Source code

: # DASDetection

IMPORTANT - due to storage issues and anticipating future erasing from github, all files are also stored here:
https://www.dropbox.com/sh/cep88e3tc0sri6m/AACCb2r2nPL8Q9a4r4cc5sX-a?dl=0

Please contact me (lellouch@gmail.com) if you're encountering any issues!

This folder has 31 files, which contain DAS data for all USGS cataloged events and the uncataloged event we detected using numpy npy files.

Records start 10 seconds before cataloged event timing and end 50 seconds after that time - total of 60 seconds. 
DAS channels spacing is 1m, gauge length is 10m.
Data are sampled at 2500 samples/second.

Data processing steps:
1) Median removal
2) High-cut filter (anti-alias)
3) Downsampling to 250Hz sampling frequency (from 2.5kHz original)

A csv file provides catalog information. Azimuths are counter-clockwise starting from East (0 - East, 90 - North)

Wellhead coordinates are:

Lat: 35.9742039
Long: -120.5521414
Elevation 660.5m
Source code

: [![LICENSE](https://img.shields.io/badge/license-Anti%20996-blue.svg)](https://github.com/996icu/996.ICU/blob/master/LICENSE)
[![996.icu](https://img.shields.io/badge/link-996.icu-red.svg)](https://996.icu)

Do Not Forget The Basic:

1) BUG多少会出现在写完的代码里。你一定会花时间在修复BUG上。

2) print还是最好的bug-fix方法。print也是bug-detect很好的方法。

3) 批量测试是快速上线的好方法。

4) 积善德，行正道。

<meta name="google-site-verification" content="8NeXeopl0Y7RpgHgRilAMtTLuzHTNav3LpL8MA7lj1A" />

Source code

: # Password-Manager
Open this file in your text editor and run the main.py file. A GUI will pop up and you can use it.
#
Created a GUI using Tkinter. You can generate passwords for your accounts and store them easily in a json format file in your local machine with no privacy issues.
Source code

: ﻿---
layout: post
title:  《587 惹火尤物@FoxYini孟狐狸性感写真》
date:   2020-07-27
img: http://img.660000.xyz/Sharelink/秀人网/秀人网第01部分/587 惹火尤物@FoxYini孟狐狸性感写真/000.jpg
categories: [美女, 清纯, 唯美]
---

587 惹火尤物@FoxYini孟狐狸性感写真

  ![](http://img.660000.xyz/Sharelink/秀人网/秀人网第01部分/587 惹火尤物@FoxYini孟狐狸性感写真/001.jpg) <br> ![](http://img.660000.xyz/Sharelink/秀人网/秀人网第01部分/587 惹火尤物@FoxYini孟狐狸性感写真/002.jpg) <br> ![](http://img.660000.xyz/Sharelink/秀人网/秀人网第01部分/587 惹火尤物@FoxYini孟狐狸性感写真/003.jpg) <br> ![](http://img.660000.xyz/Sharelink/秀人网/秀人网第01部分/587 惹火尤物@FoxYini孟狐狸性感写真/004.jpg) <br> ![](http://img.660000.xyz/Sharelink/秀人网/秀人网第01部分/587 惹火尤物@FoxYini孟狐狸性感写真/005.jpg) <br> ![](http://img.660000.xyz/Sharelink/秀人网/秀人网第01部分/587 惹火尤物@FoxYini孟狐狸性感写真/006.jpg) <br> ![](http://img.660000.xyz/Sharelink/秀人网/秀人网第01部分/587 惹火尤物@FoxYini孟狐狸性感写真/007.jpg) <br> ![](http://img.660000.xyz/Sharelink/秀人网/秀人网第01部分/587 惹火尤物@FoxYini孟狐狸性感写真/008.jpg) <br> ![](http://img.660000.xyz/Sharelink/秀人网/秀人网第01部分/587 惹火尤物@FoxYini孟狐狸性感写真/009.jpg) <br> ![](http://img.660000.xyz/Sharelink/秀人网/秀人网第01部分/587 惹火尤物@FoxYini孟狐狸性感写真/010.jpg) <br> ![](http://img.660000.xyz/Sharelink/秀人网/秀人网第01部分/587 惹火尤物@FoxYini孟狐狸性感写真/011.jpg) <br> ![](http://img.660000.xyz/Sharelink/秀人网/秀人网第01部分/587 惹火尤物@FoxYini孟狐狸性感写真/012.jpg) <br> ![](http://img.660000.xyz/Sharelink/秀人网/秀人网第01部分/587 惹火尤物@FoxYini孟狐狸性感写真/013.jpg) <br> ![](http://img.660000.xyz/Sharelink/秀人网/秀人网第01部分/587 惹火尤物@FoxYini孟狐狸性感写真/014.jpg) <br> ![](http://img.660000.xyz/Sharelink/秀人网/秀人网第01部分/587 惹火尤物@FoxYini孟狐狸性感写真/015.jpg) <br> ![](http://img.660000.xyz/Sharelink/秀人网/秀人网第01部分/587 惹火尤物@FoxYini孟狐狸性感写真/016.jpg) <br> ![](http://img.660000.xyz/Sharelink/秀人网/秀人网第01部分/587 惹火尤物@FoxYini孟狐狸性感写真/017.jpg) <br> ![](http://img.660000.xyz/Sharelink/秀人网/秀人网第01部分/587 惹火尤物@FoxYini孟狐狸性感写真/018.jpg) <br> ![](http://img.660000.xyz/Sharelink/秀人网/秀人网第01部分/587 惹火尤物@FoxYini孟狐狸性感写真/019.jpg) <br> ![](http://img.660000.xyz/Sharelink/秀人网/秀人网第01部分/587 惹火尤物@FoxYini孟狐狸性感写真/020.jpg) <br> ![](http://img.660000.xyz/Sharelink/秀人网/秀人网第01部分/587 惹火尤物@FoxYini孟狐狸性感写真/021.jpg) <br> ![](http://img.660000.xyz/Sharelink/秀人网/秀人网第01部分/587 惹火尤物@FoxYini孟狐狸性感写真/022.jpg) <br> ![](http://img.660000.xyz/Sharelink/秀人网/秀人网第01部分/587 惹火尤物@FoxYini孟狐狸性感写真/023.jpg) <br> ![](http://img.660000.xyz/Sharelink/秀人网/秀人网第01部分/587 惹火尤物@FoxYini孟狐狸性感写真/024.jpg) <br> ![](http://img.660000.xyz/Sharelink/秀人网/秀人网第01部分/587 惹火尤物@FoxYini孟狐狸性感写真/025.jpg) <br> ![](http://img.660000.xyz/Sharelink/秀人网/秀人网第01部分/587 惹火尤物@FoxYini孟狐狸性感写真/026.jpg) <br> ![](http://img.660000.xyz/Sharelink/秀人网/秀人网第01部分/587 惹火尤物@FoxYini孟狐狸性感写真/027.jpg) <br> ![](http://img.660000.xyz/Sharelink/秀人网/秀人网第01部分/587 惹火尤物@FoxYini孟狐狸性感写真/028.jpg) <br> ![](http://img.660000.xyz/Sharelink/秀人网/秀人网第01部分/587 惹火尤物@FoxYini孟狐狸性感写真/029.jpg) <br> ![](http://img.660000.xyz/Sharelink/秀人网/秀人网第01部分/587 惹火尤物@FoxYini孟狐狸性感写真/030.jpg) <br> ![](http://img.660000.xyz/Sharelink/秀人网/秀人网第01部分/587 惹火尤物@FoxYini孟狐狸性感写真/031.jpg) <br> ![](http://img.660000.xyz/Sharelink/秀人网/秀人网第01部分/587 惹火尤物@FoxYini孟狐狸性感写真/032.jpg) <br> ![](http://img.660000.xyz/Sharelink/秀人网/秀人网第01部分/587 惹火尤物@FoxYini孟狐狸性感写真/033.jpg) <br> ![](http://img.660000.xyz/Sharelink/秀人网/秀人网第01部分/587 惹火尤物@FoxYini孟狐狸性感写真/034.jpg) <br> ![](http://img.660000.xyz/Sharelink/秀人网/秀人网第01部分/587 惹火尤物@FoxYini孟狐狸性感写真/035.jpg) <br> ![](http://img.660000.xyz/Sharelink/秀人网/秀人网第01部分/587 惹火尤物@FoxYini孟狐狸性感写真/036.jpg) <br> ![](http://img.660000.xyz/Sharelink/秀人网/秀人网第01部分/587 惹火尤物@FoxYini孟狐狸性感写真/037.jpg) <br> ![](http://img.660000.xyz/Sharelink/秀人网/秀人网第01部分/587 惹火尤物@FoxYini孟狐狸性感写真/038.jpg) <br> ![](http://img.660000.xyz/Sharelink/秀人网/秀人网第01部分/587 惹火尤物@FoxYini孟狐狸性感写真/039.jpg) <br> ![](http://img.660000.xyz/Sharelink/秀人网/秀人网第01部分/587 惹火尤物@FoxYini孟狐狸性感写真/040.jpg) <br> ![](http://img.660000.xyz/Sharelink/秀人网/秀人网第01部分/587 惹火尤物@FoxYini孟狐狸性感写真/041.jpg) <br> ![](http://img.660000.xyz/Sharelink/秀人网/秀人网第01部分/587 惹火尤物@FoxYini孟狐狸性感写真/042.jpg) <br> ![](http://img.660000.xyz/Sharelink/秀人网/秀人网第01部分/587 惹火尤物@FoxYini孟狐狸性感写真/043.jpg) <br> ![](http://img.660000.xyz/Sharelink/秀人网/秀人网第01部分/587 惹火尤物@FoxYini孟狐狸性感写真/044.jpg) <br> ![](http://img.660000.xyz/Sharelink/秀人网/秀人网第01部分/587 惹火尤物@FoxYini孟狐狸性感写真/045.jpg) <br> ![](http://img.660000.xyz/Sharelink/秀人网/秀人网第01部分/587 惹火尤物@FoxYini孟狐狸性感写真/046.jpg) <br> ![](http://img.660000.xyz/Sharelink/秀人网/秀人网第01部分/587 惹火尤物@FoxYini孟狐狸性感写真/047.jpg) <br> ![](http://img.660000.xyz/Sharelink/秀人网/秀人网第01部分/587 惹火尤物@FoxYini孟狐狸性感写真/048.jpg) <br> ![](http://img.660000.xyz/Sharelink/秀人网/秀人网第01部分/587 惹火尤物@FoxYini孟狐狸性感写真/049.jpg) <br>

[Aim of the task]
What lines of the listing contain the word "cataloged"? Copy them all.

[Answer]
This folder has 31 files, which contain DAS data for all USGS cataloged events and the uncataloged event we detected using numpy npy files.
Records start 10 seconds before cataloged event timing and end 50 seconds after that time - total of 60 seconds. 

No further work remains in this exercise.